Stored data entries
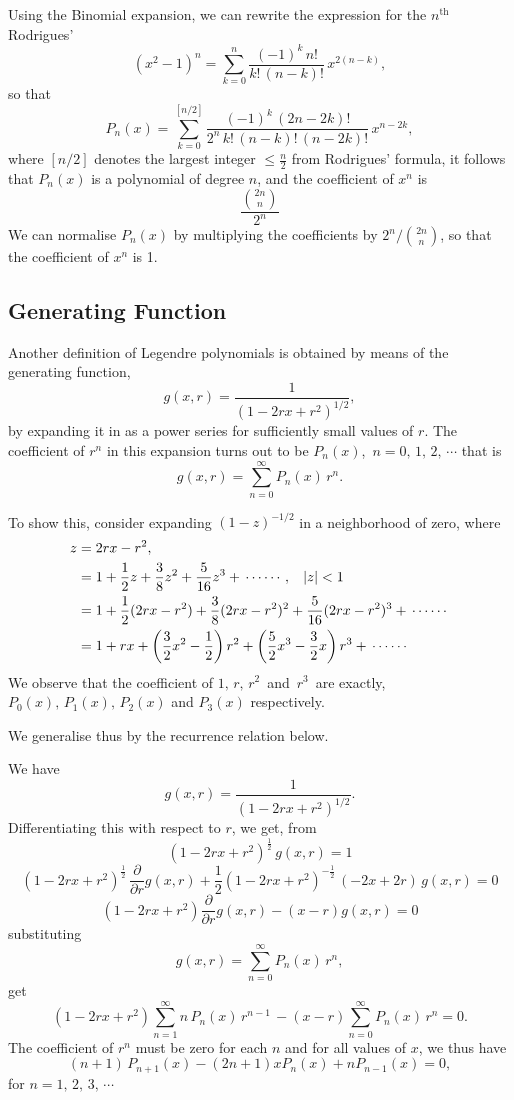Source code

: \documentclass[12pt,a4paper]{report}
\theoremstyle{definition}
\theoremstyle{plain}
\begin{document}
Using the Binomial expansion, we can rewrite the expression for the $n^{\text{th}}$ Rodrigues' 
$$(x^2 - 1)^n = \sum_{k = 0}^n \frac{(-1)^k\, n!}{k!\, (n - k)!}\, x^{2(n-k)},$$ so that 
$$P_n(x) = \sum_{k = 0}^{[n/2]} \frac{(-1)^k\, (2n - 2k)!}{2^n\, k!\, (n - k)!\, (n - 2k)!}\, x^{n-2k},$$
where $[n/2]$ denotes the largest integer $\leq \frac{n}{2}$ from Rodrigues' formula, it follows that $P_n(x)$ is a polynomial of degree $n$, and the coefficient of $x^n$ is $$\frac{\binom{2n}{n}}{2^n}$$
We can normalise $P_n(x)$ by multiplying the coefficients by $2^n/\binom{2n}{n}$, so that the coefficient of $x^n$ is 1.

\subsection{Generating Function}
Another definition of Legendre polynomials is obtained by means of the generating function, $$g(x,r) = \frac{1}{(1 - 2rx + r^2)^{1/2}},$$ by expanding it in as a power series for sufficiently small values of $r$. The coefficient of $r^n$ in this expansion turns out to be $P_n(x)$, $\, n = 0, \, 1, \, 2,\, \cdots$ that is
$$g(x,r) = \sum_{n = 0}^{\infty} P_n(x) \, r^n.$$

To show this, consider expanding $(1 - z)^{-1/2}$ in a neighborhood of zero, where 
\begin{align*}
z & = 2rx - r^2,\\
  & = 1 + \frac{1}{2}z + \frac{3}{8}z^2 + \frac{5}{16}z^3 + \, \cdots\cdots\, , \hspace{0.3cm} |z| < 1\\
  & = 1 + \frac{1}{2}(2rx - r^2) + \frac{3}{8}(2rx - r^2)^2  + \frac{5}{16}(2rx - r^2)^3 + \, \cdots\cdots\, \\
  & = 1 + rx + \left(\frac{3}{2}x^2 - \frac{1}{2}\right)r^2 + \left(\frac{5}{2}x^3 - \frac{3}{2}x\right) r^3 + \, \cdots\cdots
\end{align*}
We observe that the coefficient of $1, \, r, \, r^2\,$ and $\, r^3\,$ are exactly, $P_0(x), \, P_1(x),\, P_2(x)$ and $P_3(x)$ respectively.

We generalise thus by the recurrence relation below.

We have $$g(x,r) = \frac{1}{(1 - 2rx + r^2)^{1/2}}.$$
Differentiating this with respect to $r$, we get, from 
$$(1 - 2rx + r^2)^{\frac{1}{2}}\, g(x, r) = 1$$
$$(1 - 2rx + r^2)^{\frac{1}{2}}\, \frac{\partial }{\partial r}g(x, r) + \frac{1}{2}(1 - 2rx + r^2)^{-\frac{1}{2}}\, (-2x + 2r)\, g(x,r) = 0$$
$$(1-2rx + r^2) \frac{\partial}{\partial r}g(x,r) - (x-r)g(x,r) = 0$$
substituting
$$g(x,r) = \sum_{n=0}^{\infty}P_n(x)\, r^n,$$ get
$$(1 - 2rx + r^2) \sum^{\infty}_{n=1}n\, P_n(x)\, r^{n-1}\, -(x-r)\sum_{n=0}^{\infty} P_n(x)\, r^n  = 0.$$
The coefficient of $r^n$ must be zero for each $n$ and for all values of $x$, we thus have
$$(n+1)\, P_{n+1}(x) - (2n +1)xP_n(x) + nP_{n-1}(x) = 0,$$ for $n = 1, \, 2,\, 3,\, \cdots$
\end{document}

__TASK OBJECTIVE__: Copy out each record word for word and omit any pictures.

__FINAL ANSWER__:
Source code

: \documentclass[12pt,a4paper]{report}
\theoremstyle{definition}
\theoremstyle{plain}
\begin{document}
Using the Binomial expansion, we can rewrite the expression for the $n^{\text{th}}$ Rodrigues' 
$$(x^2 - 1)^n = \sum_{k = 0}^n \frac{(-1)^k\, n!}{k!\, (n - k)!}\, x^{2(n-k)},$$ so that 
$$P_n(x) = \sum_{k = 0}^{[n/2]} \frac{(-1)^k\, (2n - 2k)!}{2^n\, k!\, (n - k)!\, (n - 2k)!}\, x^{n-2k},$$
where $[n/2]$ denotes the largest integer $\leq \frac{n}{2}$ from Rodrigues' formula, it follows that $P_n(x)$ is a polynomial of degree $n$, and the coefficient of $x^n$ is $$\frac{\binom{2n}{n}}{2^n}$$
We can normalise $P_n(x)$ by multiplying the coefficients by $2^n/\binom{2n}{n}$, so that the coefficient of $x^n$ is 1.

\subsection{Generating Function}
Another definition of Legendre polynomials is obtained by means of the generating function, $$g(x,r) = \frac{1}{(1 - 2rx + r^2)^{1/2}},$$ by expanding it in as a power series for sufficiently small values of $r$. The coefficient of $r^n$ in this expansion turns out to be $P_n(x)$, $\, n = 0, \, 1, \, 2,\, \cdots$ that is
$$g(x,r) = \sum_{n = 0}^{\infty} P_n(x) \, r^n.$$

To show this, consider expanding $(1 - z)^{-1/2}$ in a neighborhood of zero, where 
\begin{align*}
z & = 2rx - r^2,\\
  & = 1 + \frac{1}{2}z + \frac{3}{8}z^2 + \frac{5}{16}z^3 + \, \cdots\cdots\, , \hspace{0.3cm} |z| < 1\\
  & = 1 + \frac{1}{2}(2rx - r^2) + \frac{3}{8}(2rx - r^2)^2  + \frac{5}{16}(2rx - r^2)^3 + \, \cdots\cdots\, \\
  & = 1 + rx + \left(\frac{3}{2}x^2 - \frac{1}{2}\right)r^2 + \left(\frac{5}{2}x^3 - \frac{3}{2}x\right) r^3 + \, \cdots\cdots
\end{align*}
We observe that the coefficient of $1, \, r, \, r^2\,$ and $\, r^3\,$ are exactly, $P_0(x), \, P_1(x),\, P_2(x)$ and $P_3(x)$ respectively.

We generalise thus by the recurrence relation below.

We have $$g(x,r) = \frac{1}{(1 - 2rx + r^2)^{1/2}}.$$
Differentiating this with respect to $r$, we get, from 
$$(1 - 2rx + r^2)^{\frac{1}{2}}\, g(x, r) = 1$$
$$(1 - 2rx + r^2)^{\frac{1}{2}}\, \frac{\partial }{\partial r}g(x, r) + \frac{1}{2}(1 - 2rx + r^2)^{-\frac{1}{2}}\, (-2x + 2r)\, g(x,r) = 0$$
$$(1-2rx + r^2) \frac{\partial}{\partial r}g(x,r) - (x-r)g(x,r) = 0$$
substituting
$$g(x,r) = \sum_{n=0}^{\infty}P_n(x)\, r^n,$$ get
$$(1 - 2rx + r^2) \sum^{\infty}_{n=1}n\, P_n(x)\, r^{n-1}\, -(x-r)\sum_{n=0}^{\infty} P_n(x)\, r^n  = 0.$$
The coefficient of $r^n$ must be zero for each $n$ and for all values of $x$, we thus have
$$(n+1)\, P_{n+1}(x) - (2n +1)xP_n(x) + nP_{n-1}(x) = 0,$$ for $n = 1, \, 2,\, 3,\, \cdots$
\end{document}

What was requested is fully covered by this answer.